The movie opens with the Macy’s Thanksgiving Day Parade. The man hired to play Santa is found drunk by a charming, elderly, gentle well-dressed white bearded man, whose name just happens to be Kris Kringle. Kris is hired on the spot to replace drunk Santa by Doris Walker. Doris, a realist at heart, is ironically is in charge of making this fantasyland of a parade a reality. 

Meanwhile, Doris’s young daughter, Susan, a realist and a sceptic who does not believe in Santa Clause, is watching the parade from their apartment window with neighbor Fred Gailey, a handsome lawyer who just happens to be single and very interested in Doris when he learns she is divorced. 

Kris is such a great Santa, he’s hired by Macy’s to be their holiday Santa Clause stand-in. The only problem is that Kris isn’t much interested in Macy’s profit margin, but rather he’s more about making kids happy on Christmas morning. Poor Kris ends up in Bellevue’s mental hospital, to be psychologically evaluated. 

In the meantime, Kris has befriended Fred Gaily and little Susan, who is beginning to doubt her realist upbringing and think maybe there could be a Santa.

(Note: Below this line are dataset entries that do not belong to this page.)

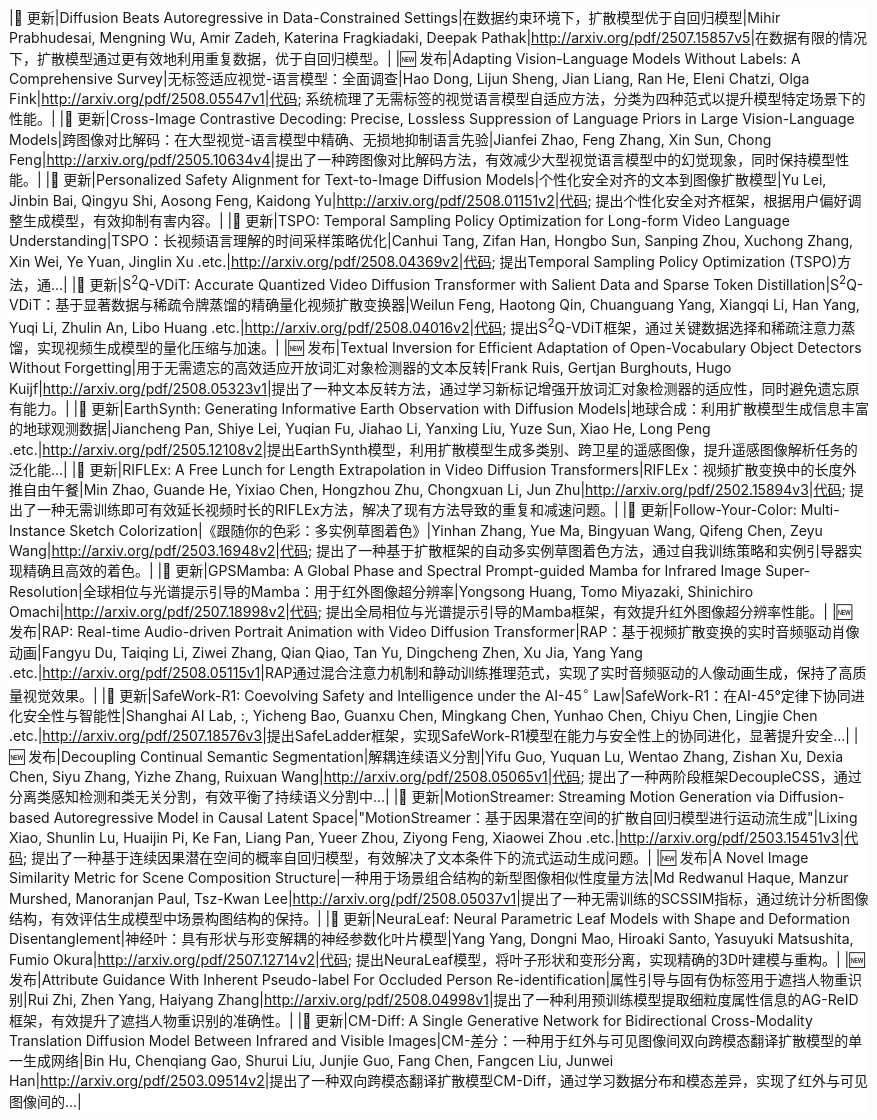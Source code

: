 |📝 更新|Diffusion Beats Autoregressive in Data-Constrained Settings|在数据约束环境下，扩散模型优于自回归模型|Mihir Prabhudesai, Mengning Wu, Amir Zadeh, Katerina Fragkiadaki, Deepak Pathak|<http://arxiv.org/pdf/2507.15857v5>|在数据有限的情况下，扩散模型通过更有效地利用重复数据，优于自回归模型。|
|🆕 发布|Adapting Vision-Language Models Without Labels: A Comprehensive Survey|无标签适应视觉-语言模型：全面调查|Hao Dong, Lijun Sheng, Jian Liang, Ran He, Eleni Chatzi, Olga Fink|<http://arxiv.org/pdf/2508.05547v1>|[代码](https://github.com/tim-learn/Awesome-LabelFree-VLMs.); 系统梳理了无需标签的视觉语言模型自适应方法，分类为四种范式以提升模型特定场景下的性能。|
|📝 更新|Cross-Image Contrastive Decoding: Precise, Lossless Suppression of Language Priors in Large Vision-Language Models|跨图像对比解码：在大型视觉-语言模型中精确、无损地抑制语言先验|Jianfei Zhao, Feng Zhang, Xin Sun, Chong Feng|<http://arxiv.org/pdf/2505.10634v4>|提出了一种跨图像对比解码方法，有效减少大型视觉语言模型中的幻觉现象，同时保持模型性能。|
|📝 更新|Personalized Safety Alignment for Text-to-Image Diffusion Models|个性化安全对齐的文本到图像扩散模型|Yu Lei, Jinbin Bai, Qingyu Shi, Aosong Feng, Kaidong Yu|<http://arxiv.org/pdf/2508.01151v2>|[代码](https://m-e-agi-lab.github.io/PSAlign); 提出个性化安全对齐框架，根据用户偏好调整生成模型，有效抑制有害内容。|
|📝 更新|TSPO: Temporal Sampling Policy Optimization for Long-form Video Language Understanding|TSPO：长视频语言理解的时间采样策略优化|Canhui Tang, Zifan Han, Hongbo Sun, Sanping Zhou, Xuchong Zhang, Xin Wei, Ye Yuan, Jinglin Xu .etc.|<http://arxiv.org/pdf/2508.04369v2>|[代码](https://github.com/Hui-design/TSPO); 提出Temporal Sampling Policy Optimization (TSPO)方法，通...|
|📝 更新|S$^2$Q-VDiT: Accurate Quantized Video Diffusion Transformer with Salient Data and Sparse Token Distillation|S$^2$Q-VDiT：基于显著数据与稀疏令牌蒸馏的精确量化视频扩散变换器|Weilun Feng, Haotong Qin, Chuanguang Yang, Xiangqi Li, Han Yang, Yuqi Li, Zhulin An, Libo Huang .etc.|<http://arxiv.org/pdf/2508.04016v2>|[代码](https://github.com/wlfeng0509/s2q-vdit.); 提出S$^2$Q-VDiT框架，通过关键数据选择和稀疏注意力蒸馏，实现视频生成模型的量化压缩与加速。|
|🆕 发布|Textual Inversion for Efficient Adaptation of Open-Vocabulary Object Detectors Without Forgetting|用于无需遗忘的高效适应开放词汇对象检测器的文本反转|Frank Ruis, Gertjan Burghouts, Hugo Kuijf|<http://arxiv.org/pdf/2508.05323v1>|提出了一种文本反转方法，通过学习新标记增强开放词汇对象检测器的适应性，同时避免遗忘原有能力。|
|📝 更新|EarthSynth: Generating Informative Earth Observation with Diffusion Models|地球合成：利用扩散模型生成信息丰富的地球观测数据|Jiancheng Pan, Shiye Lei, Yuqian Fu, Jiahao Li, Yanxing Liu, Yuze Sun, Xiao He, Long Peng .etc.|<http://arxiv.org/pdf/2505.12108v2>|提出EarthSynth模型，利用扩散模型生成多类别、跨卫星的遥感图像，提升遥感图像解析任务的泛化能...|
|📝 更新|RIFLEx: A Free Lunch for Length Extrapolation in Video Diffusion Transformers|RIFLEx：视频扩散变换中的长度外推自由午餐|Min Zhao, Guande He, Yixiao Chen, Hongzhou Zhu, Chongxuan Li, Jun Zhu|<http://arxiv.org/pdf/2502.15894v3>|[代码](https://riflex-video.github.io/.); 提出了一种无需训练即可有效延长视频时长的RIFLEx方法，解决了现有方法导致的重复和减速问题。|
|📝 更新|Follow-Your-Color: Multi-Instance Sketch Colorization|《跟随你的色彩：多实例草图着色》|Yinhan Zhang, Yue Ma, Bingyuan Wang, Qifeng Chen, Zeyu Wang|<http://arxiv.org/pdf/2503.16948v2>|[代码](https://yinhan-zhang.github.io/color.); 提出了一种基于扩散框架的自动多实例草图着色方法，通过自我训练策略和实例引导器实现精确且高效的着色。|
|📝 更新|GPSMamba: A Global Phase and Spectral Prompt-guided Mamba for Infrared Image Super-Resolution|全球相位与光谱提示引导的Mamba：用于红外图像超分辨率|Yongsong Huang, Tomo Miyazaki, Shinichiro Omachi|<http://arxiv.org/pdf/2507.18998v2>|[代码](https://github.com/yongsongH/GPSMamba.); 提出全局相位与光谱提示引导的Mamba框架，有效提升红外图像超分辨率性能。|
|🆕 发布|RAP: Real-time Audio-driven Portrait Animation with Video Diffusion Transformer|RAP：基于视频扩散变换的实时音频驱动肖像动画|Fangyu Du, Taiqing Li, Ziwei Zhang, Qian Qiao, Tan Yu, Dingcheng Zhen, Xu Jia, Yang Yang .etc.|<http://arxiv.org/pdf/2508.05115v1>|RAP通过混合注意力机制和静动训练推理范式，实现了实时音频驱动的人像动画生成，保持了高质量视觉效果。|
|📝 更新|SafeWork-R1: Coevolving Safety and Intelligence under the AI-45$^{\circ}$ Law|SafeWork-R1：在AI-45°定律下协同进化安全性与智能性|Shanghai AI Lab, :, Yicheng Bao, Guanxu Chen, Mingkang Chen, Yunhao Chen, Chiyu Chen, Lingjie Chen .etc.|<http://arxiv.org/pdf/2507.18576v3>|提出SafeLadder框架，实现SafeWork-R1模型在能力与安全性上的协同进化，显著提升安全...|
|🆕 发布|Decoupling Continual Semantic Segmentation|解耦连续语义分割|Yifu Guo, Yuquan Lu, Wentao Zhang, Zishan Xu, Dexia Chen, Siyu Zhang, Yizhe Zhang, Ruixuan Wang|<http://arxiv.org/pdf/2508.05065v1>|[代码](https://github.com/euyis1019/Decoupling-Continual-Semantic-Segmentation.); 提出了一种两阶段框架DecoupleCSS，通过分离类感知检测和类无关分割，有效平衡了持续语义分割中...|
|📝 更新|MotionStreamer: Streaming Motion Generation via Diffusion-based Autoregressive Model in Causal Latent Space|"MotionStreamer：基于因果潜在空间的扩散自回归模型进行运动流生成"|Lixing Xiao, Shunlin Lu, Huaijin Pi, Ke Fan, Liang Pan, Yueer Zhou, Ziyong Feng, Xiaowei Zhou .etc.|<http://arxiv.org/pdf/2503.15451v3>|[代码](https://zju3dv.github.io/MotionStreamer); 提出了一种基于连续因果潜在空间的概率自回归模型，有效解决了文本条件下的流式运动生成问题。|
|🆕 发布|A Novel Image Similarity Metric for Scene Composition Structure|一种用于场景组合结构的新型图像相似性度量方法|Md Redwanul Haque, Manzur Murshed, Manoranjan Paul, Tsz-Kwan Lee|<http://arxiv.org/pdf/2508.05037v1>|提出了一种无需训练的SCSSIM指标，通过统计分析图像结构，有效评估生成模型中场景构图结构的保持。|
|📝 更新|NeuraLeaf: Neural Parametric Leaf Models with Shape and Deformation Disentanglement|神经叶：具有形状与形变解耦的神经参数化叶片模型|Yang Yang, Dongni Mao, Hiroaki Santo, Yasuyuki Matsushita, Fumio Okura|<http://arxiv.org/pdf/2507.12714v2>|[代码](https://neuraleaf-yang.github.io/.); 提出NeuraLeaf模型，将叶子形状和变形分离，实现精确的3D叶建模与重构。|
|🆕 发布|Attribute Guidance With Inherent Pseudo-label For Occluded Person Re-identification|属性引导与固有伪标签用于遮挡人物重识别|Rui Zhi, Zhen Yang, Haiyang Zhang|<http://arxiv.org/pdf/2508.04998v1>|提出了一种利用预训练模型提取细粒度属性信息的AG-ReID框架，有效提升了遮挡人物重识别的准确性。|
|📝 更新|CM-Diff: A Single Generative Network for Bidirectional Cross-Modality Translation Diffusion Model Between Infrared and Visible Images|CM-差分：一种用于红外与可见图像间双向跨模态翻译扩散模型的单一生成网络|Bin Hu, Chenqiang Gao, Shurui Liu, Junjie Guo, Fang Chen, Fangcen Liu, Junwei Han|<http://arxiv.org/pdf/2503.09514v2>|提出了一种双向跨模态翻译扩散模型CM-Diff，通过学习数据分布和模态差异，实现了红外与可见图像间的...|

So she tells him what she wants for Christmas - a house in the suburbs. All Kris can do is promise to do his best to deliver on her Christmas wish.

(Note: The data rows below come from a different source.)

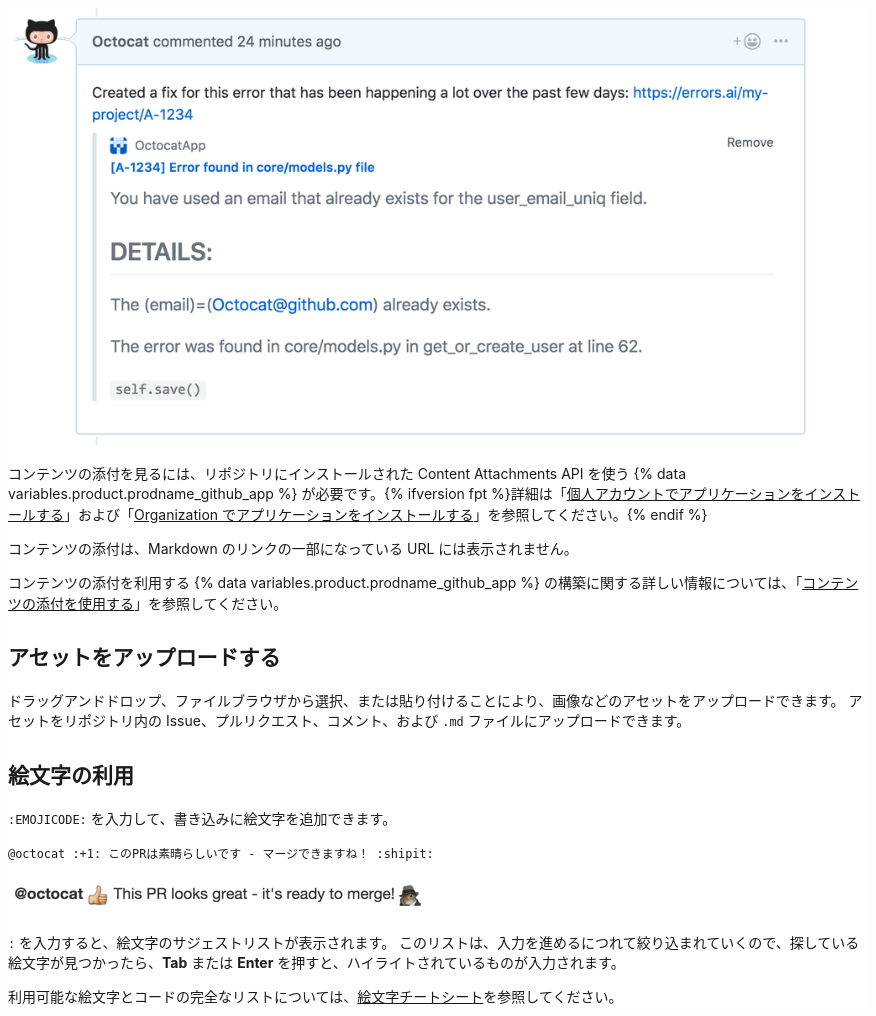 ![コンテンツの添付](/assets/images/github-apps/content_reference_attachment.png)

コンテンツの添付を見るには、リポジトリにインストールされた Content Attachments API を使う {% data variables.product.prodname_github_app %} が必要です。{% ifversion fpt %}詳細は「[個人アカウントでアプリケーションをインストールする](/articles/installing-an-app-in-your-personal-account)」および「[Organization でアプリケーションをインストールする](/articles/installing-an-app-in-your-organization)」を参照してください。{% endif %}

コンテンツの添付は、Markdown のリンクの一部になっている URL には表示されません。

コンテンツの添付を利用する {% data variables.product.prodname_github_app %} の構築に関する詳しい情報については、「[コンテンツの添付を使用する](/apps/using-content-attachments)」を参照してください。

## アセットをアップロードする

ドラッグアンドドロップ、ファイルブラウザから選択、または貼り付けることにより、画像などのアセットをアップロードできます。 アセットをリポジトリ内の Issue、プルリクエスト、コメント、および `.md` ファイルにアップロードできます。

## 絵文字の利用

`:EMOJICODE:` を入力して、書き込みに絵文字を追加できます。

`@octocat :+1: このPRは素晴らしいです - マージできますね！ :shipit:`

![表示された絵文字](/assets/images/help/writing/emoji-rendered.png)

`:` を入力すると、絵文字のサジェストリストが表示されます。 このリストは、入力を進めるにつれて絞り込まれていくので、探している絵文字が見つかったら、**Tab** または **Enter** を押すと、ハイライトされているものが入力されます。

利用可能な絵文字とコードの完全なリストについては、[絵文字チートシート](https://github.com/ikatyang/emoji-cheat-sheet/blob/master/README.md)を参照してください。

Eventually, Kris ends up in New York's Supreme Court defended by Fred, and things don’t look promising, but Fred manages to prove Kris is really Kris Kringle, thanks to the post office delivering 21 bags of letters addressed to Santa Clause - and it doesn’t hurt that the judges’s son is a big believer, too. 

Susan is very disappointed on Christmas morning when she finds nothing about a house under the Christmas tree (Fred’s influence). But sure enough, later in the day when she, her mother and Fred are driving out to visit Kris, there’s the house and there’s Kris’s cane in it. Did he or didn’t he? That is for the viewer to decide for her/himself.

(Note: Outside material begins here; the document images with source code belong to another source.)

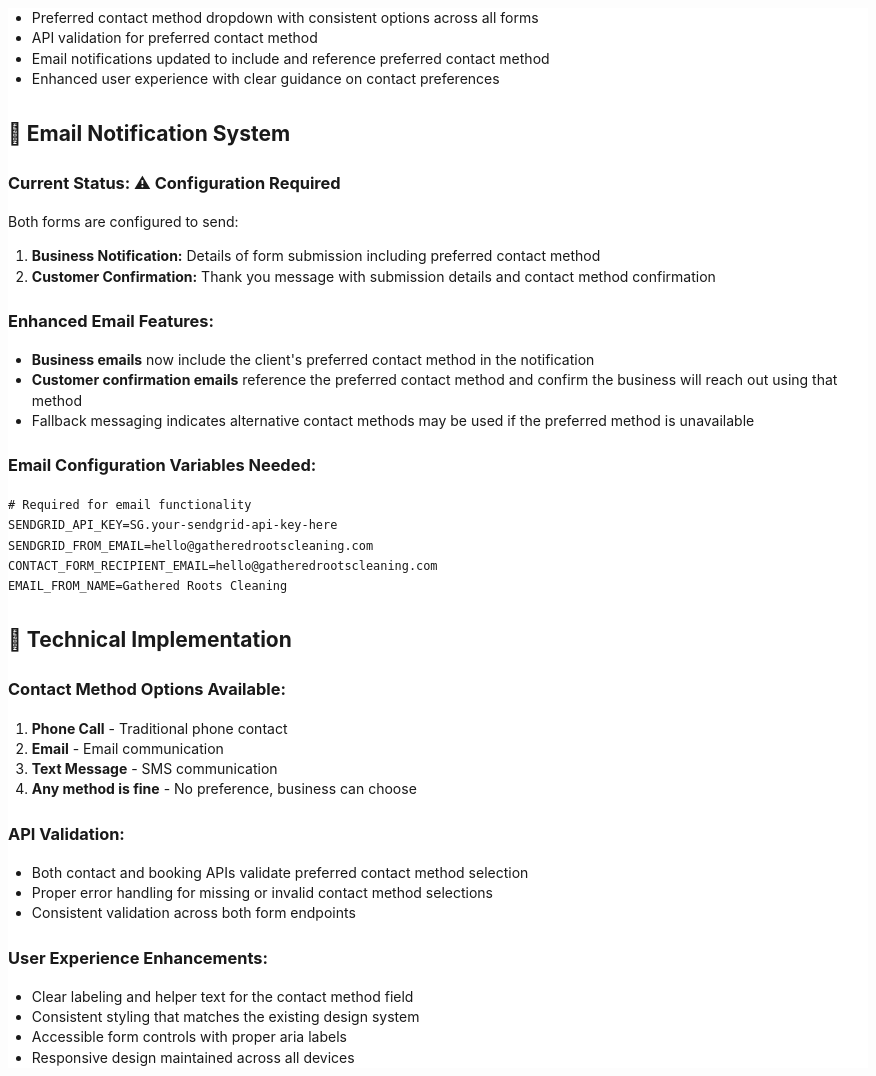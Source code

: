 - Preferred contact method dropdown with consistent options across all forms
- API validation for preferred contact method
- Email notifications updated to include and reference preferred contact method
- Enhanced user experience with clear guidance on contact preferences

## 📧 Email Notification System

### Current Status: ⚠️ Configuration Required

Both forms are configured to send:

1. **Business Notification:** Details of form submission including preferred contact method
2. **Customer Confirmation:** Thank you message with submission details and contact method confirmation

### Enhanced Email Features:

- **Business emails** now include the client's preferred contact method in the notification
- **Customer confirmation emails** reference the preferred contact method and confirm the business will reach out using that method
- Fallback messaging indicates alternative contact methods may be used if the preferred method is unavailable

### Email Configuration Variables Needed:

```env
# Required for email functionality
SENDGRID_API_KEY=SG.your-sendgrid-api-key-here
SENDGRID_FROM_EMAIL=hello@gatheredrootscleaning.com
CONTACT_FORM_RECIPIENT_EMAIL=hello@gatheredrootscleaning.com
EMAIL_FROM_NAME=Gathered Roots Cleaning
```

## 🔧 Technical Implementation

### Contact Method Options Available:

1. **Phone Call** - Traditional phone contact
2. **Email** - Email communication
3. **Text Message** - SMS communication
4. **Any method is fine** - No preference, business can choose

### API Validation:

- Both contact and booking APIs validate preferred contact method selection
- Proper error handling for missing or invalid contact method selections
- Consistent validation across both form endpoints

### User Experience Enhancements:

- Clear labeling and helper text for the contact method field
- Consistent styling that matches the existing design system
- Accessible form controls with proper aria labels
- Responsive design maintained across all devices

(I like this whole movie, and the message is sends, but my very favorite scene in Miracle on 34th Street are when Kris is still Macy’s Santa and a little Dutch refugee is brought to see him. The look on her face when he begins to speak to her in Dutch is priceless.) 

Here are some interesting facts about Miracle on 34th Street:

The Macy’s parade scenes were really filmed during the 1946 parade, which a very cold morning. In the scenes of Santa waving to the crowd from his sleigh was really Edmund Gwenn, who plays Kris in the movie. And each of parade scenes only had one chance to get it all right. 

The scenes that take place in Macy’s were really filmed there, but after hours when there were not customers around.

It was so cold when the scene where Susan spots her dream house that the camera’s froze and they had to wait for the cameras to throw before they could continue. Neighbors invited the cast into their home to warm up.

You may recall that in the parade scene outside Susan’s front window, There were six balloons in the parade in 1946, but it is Harold the baseball player balloon is floating by Susan’s window. Harold hasn’t been seen again since 1946.. Well, this year, to mark the 70th anniversary of the movie, they are reintroducing Harold: 

You can find more interesting facts about Miracle on 34th Street HERE
You can find the original NY Times movie review by Bosley Crowther (June 5, 1947) HERE

The new 70th anniversary DVD 

1 comment:

  1. This is my favorite Christmas movie EVER - and I don't even celebrate Christmas. I can't choose a favorite scene - although the mail dump on the judge's bench and the part where the judge's grandchildren snub him are up there. (I also love Christmas Eve on Sesame Street.)